Stored data

#####

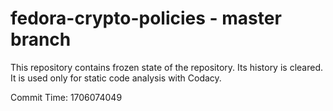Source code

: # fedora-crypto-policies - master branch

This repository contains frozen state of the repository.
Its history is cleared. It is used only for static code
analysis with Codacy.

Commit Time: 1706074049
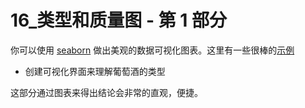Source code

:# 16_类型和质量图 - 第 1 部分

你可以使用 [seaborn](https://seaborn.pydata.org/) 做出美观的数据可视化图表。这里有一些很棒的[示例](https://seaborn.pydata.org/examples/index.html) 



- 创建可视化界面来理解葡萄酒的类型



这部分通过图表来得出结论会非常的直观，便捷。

#####

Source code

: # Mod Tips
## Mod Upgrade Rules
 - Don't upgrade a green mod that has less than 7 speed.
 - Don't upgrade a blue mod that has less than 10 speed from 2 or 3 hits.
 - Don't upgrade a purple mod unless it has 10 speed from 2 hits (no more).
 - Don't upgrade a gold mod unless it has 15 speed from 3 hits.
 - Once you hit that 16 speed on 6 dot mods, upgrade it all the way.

#####

What is needed is every line of the records above that contains the word "hits".

 - Don't upgrade a blue mod that has less than 10 speed from 2 or 3 hits.
 - Don't upgrade a purple mod unless it has 10 speed from 2 hits (no more).
 - Don't upgrade a gold mod unless it has 15 speed from 3 hits.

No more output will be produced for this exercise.